> **How to complete this task**
Your answer must be an exact copy of the entries below, with no pictures in it.

Task input section start

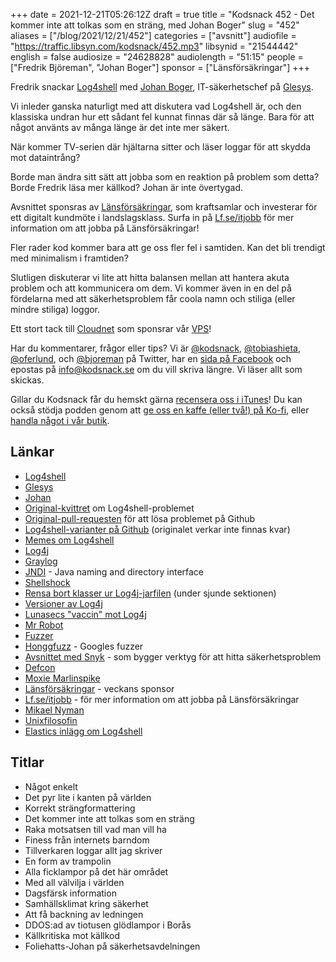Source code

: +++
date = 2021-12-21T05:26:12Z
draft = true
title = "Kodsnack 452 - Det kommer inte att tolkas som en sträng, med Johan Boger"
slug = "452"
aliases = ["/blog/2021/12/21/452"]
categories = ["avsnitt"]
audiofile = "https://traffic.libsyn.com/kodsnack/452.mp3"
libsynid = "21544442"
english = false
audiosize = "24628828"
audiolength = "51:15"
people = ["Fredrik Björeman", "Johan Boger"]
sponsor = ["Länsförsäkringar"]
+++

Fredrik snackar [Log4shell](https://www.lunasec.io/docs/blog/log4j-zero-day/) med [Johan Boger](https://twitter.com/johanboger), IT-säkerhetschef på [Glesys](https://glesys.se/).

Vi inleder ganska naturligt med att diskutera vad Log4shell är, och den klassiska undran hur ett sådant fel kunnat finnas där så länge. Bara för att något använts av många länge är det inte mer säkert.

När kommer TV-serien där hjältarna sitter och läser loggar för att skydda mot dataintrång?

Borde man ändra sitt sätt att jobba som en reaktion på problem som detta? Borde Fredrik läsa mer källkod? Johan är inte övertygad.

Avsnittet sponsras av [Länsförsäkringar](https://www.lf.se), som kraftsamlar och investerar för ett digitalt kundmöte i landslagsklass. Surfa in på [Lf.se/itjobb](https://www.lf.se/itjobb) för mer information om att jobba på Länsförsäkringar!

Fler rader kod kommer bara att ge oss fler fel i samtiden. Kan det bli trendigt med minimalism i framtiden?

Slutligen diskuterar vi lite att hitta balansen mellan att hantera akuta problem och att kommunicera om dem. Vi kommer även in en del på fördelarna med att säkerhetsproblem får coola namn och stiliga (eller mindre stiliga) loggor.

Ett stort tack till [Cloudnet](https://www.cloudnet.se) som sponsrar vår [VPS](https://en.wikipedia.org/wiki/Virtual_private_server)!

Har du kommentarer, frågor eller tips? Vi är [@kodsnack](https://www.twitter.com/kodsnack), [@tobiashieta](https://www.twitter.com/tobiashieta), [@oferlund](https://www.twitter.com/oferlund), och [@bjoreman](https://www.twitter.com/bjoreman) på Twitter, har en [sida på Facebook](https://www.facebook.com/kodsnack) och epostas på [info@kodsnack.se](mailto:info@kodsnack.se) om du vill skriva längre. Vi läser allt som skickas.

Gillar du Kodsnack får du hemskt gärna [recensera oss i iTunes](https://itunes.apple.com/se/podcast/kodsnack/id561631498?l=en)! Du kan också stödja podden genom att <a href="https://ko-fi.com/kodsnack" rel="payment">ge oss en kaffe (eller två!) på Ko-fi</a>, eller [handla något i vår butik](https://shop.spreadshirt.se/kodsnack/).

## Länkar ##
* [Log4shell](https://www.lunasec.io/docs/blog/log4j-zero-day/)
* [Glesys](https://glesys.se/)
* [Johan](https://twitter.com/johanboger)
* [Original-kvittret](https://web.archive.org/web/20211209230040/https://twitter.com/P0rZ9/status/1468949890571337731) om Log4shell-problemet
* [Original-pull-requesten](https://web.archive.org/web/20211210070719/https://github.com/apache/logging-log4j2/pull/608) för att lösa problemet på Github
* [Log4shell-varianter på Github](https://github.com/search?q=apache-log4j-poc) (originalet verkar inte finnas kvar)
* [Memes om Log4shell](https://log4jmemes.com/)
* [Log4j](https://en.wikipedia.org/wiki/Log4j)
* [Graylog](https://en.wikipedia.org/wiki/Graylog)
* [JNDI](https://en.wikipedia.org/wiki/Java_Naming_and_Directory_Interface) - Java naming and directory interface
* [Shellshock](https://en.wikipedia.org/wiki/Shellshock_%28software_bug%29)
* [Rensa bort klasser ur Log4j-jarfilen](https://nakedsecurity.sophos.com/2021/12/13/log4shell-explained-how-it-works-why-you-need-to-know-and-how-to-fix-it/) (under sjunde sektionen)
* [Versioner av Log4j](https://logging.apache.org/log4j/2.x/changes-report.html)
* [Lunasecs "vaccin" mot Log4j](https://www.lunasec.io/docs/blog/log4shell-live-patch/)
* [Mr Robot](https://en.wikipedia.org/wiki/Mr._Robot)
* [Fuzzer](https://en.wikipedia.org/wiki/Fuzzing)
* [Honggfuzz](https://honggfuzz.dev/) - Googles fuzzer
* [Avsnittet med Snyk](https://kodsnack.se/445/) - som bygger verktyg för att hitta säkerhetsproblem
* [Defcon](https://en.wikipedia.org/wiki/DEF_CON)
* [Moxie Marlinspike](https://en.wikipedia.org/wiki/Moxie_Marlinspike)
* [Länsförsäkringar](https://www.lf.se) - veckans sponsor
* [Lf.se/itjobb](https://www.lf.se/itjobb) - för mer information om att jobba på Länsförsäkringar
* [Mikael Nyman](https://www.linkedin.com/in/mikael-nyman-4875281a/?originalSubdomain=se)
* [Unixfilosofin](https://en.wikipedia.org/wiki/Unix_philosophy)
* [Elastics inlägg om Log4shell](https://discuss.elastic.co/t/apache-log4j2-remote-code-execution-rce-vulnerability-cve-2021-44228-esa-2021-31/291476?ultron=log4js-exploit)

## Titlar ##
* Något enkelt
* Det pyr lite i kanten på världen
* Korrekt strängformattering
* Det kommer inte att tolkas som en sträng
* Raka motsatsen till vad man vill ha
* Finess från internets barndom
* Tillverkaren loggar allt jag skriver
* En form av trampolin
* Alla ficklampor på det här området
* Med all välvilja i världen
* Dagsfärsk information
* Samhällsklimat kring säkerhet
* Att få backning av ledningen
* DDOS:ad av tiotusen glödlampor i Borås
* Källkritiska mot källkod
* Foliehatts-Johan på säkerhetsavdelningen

Task input section end

> **Answer space**
Source code

: +++
date = 2021-12-21T05:26:12Z
draft = true
title = "Kodsnack 452 - Det kommer inte att tolkas som en sträng, med Johan Boger"
slug = "452"
aliases = ["/blog/2021/12/21/452"]
categories = ["avsnitt"]
audiofile = "https://traffic.libsyn.com/kodsnack/452.mp3"
libsynid = "21544442"
english = false
audiosize = "24628828"
audiolength = "51:15"
people = ["Fredrik Björeman", "Johan Boger"]
sponsor = ["Länsförsäkringar"]
+++

Fredrik snackar [Log4shell](https://www.lunasec.io/docs/blog/log4j-zero-day/) med [Johan Boger](https://twitter.com/johanboger), IT-säkerhetschef på [Glesys](https://glesys.se/).

Vi inleder ganska naturligt med att diskutera vad Log4shell är, och den klassiska undran hur ett sådant fel kunnat finnas där så länge. Bara för att något använts av många länge är det inte mer säkert.

När kommer TV-serien där hjältarna sitter och läser loggar för att skydda mot dataintrång?

Borde man ändra sitt sätt att jobba som en reaktion på problem som detta? Borde Fredrik läsa mer källkod? Johan är inte övertygad.

Avsnittet sponsras av [Länsförsäkringar](https://www.lf.se), som kraftsamlar och investerar för ett digitalt kundmöte i landslagsklass. Surfa in på [Lf.se/itjobb](https://www.lf.se/itjobb) för mer information om att jobba på Länsförsäkringar!

Fler rader kod kommer bara att ge oss fler fel i samtiden. Kan det bli trendigt med minimalism i framtiden?

Slutligen diskuterar vi lite att hitta balansen mellan att hantera akuta problem och att kommunicera om dem. Vi kommer även in en del på fördelarna med att säkerhetsproblem får coola namn och stiliga (eller mindre stiliga) loggor.

Ett stort tack till [Cloudnet](https://www.cloudnet.se) som sponsrar vår [VPS](https://en.wikipedia.org/wiki/Virtual_private_server)!

Har du kommentarer, frågor eller tips? Vi är [@kodsnack](https://www.twitter.com/kodsnack), [@tobiashieta](https://www.twitter.com/tobiashieta), [@oferlund](https://www.twitter.com/oferlund), och [@bjoreman](https://www.twitter.com/bjoreman) på Twitter, har en [sida på Facebook](https://www.facebook.com/kodsnack) och epostas på [info@kodsnack.se](mailto:info@kodsnack.se) om du vill skriva längre. Vi läser allt som skickas.

Gillar du Kodsnack får du hemskt gärna [recensera oss i iTunes](https://itunes.apple.com/se/podcast/kodsnack/id561631498?l=en)! Du kan också stödja podden genom att <a href="https://ko-fi.com/kodsnack" rel="payment">ge oss en kaffe (eller två!) på Ko-fi</a>, eller [handla något i vår butik](https://shop.spreadshirt.se/kodsnack/).

## Länkar ##
* [Log4shell](https://www.lunasec.io/docs/blog/log4j-zero-day/)
* [Glesys](https://glesys.se/)
* [Johan](https://twitter.com/johanboger)
* [Original-kvittret](https://web.archive.org/web/20211209230040/https://twitter.com/P0rZ9/status/1468949890571337731) om Log4shell-problemet
* [Original-pull-requesten](https://web.archive.org/web/20211210070719/https://github.com/apache/logging-log4j2/pull/608) för att lösa problemet på Github
* [Log4shell-varianter på Github](https://github.com/search?q=apache-log4j-poc) (originalet verkar inte finnas kvar)
* [Memes om Log4shell](https://log4jmemes.com/)
* [Log4j](https://en.wikipedia.org/wiki/Log4j)
* [Graylog](https://en.wikipedia.org/wiki/Graylog)
* [JNDI](https://en.wikipedia.org/wiki/Java_Naming_and_Directory_Interface) - Java naming and directory interface
* [Shellshock](https://en.wikipedia.org/wiki/Shellshock_%28software_bug%29)
* [Rensa bort klasser ur Log4j-jarfilen](https://nakedsecurity.sophos.com/2021/12/13/log4shell-explained-how-it-works-why-you-need-to-know-and-how-to-fix-it/) (under sjunde sektionen)
* [Versioner av Log4j](https://logging.apache.org/log4j/2.x/changes-report.html)
* [Lunasecs "vaccin" mot Log4j](https://www.lunasec.io/docs/blog/log4shell-live-patch/)
* [Mr Robot](https://en.wikipedia.org/wiki/Mr._Robot)
* [Fuzzer](https://en.wikipedia.org/wiki/Fuzzing)
* [Honggfuzz](https://honggfuzz.dev/) - Googles fuzzer
* [Avsnittet med Snyk](https://kodsnack.se/445/) - som bygger verktyg för att hitta säkerhetsproblem
* [Defcon](https://en.wikipedia.org/wiki/DEF_CON)
* [Moxie Marlinspike](https://en.wikipedia.org/wiki/Moxie_Marlinspike)
* [Länsförsäkringar](https://www.lf.se) - veckans sponsor
* [Lf.se/itjobb](https://www.lf.se/itjobb) - för mer information om att jobba på Länsförsäkringar
* [Mikael Nyman](https://www.linkedin.com/in/mikael-nyman-4875281a/?originalSubdomain=se)
* [Unixfilosofin](https://en.wikipedia.org/wiki/Unix_philosophy)
* [Elastics inlägg om Log4shell](https://discuss.elastic.co/t/apache-log4j2-remote-code-execution-rce-vulnerability-cve-2021-44228-esa-2021-31/291476?ultron=log4js-exploit)

## Titlar ##
* Något enkelt
* Det pyr lite i kanten på världen
* Korrekt strängformattering
* Det kommer inte att tolkas som en sträng
* Raka motsatsen till vad man vill ha
* Finess från internets barndom
* Tillverkaren loggar allt jag skriver
* En form av trampolin
* Alla ficklampor på det här området
* Med all välvilja i världen
* Dagsfärsk information
* Samhällsklimat kring säkerhet
* Att få backning av ledningen
* DDOS:ad av tiotusen glödlampor i Borås
* Källkritiska mot källkod
* Foliehatts-Johan på säkerhetsavdelningen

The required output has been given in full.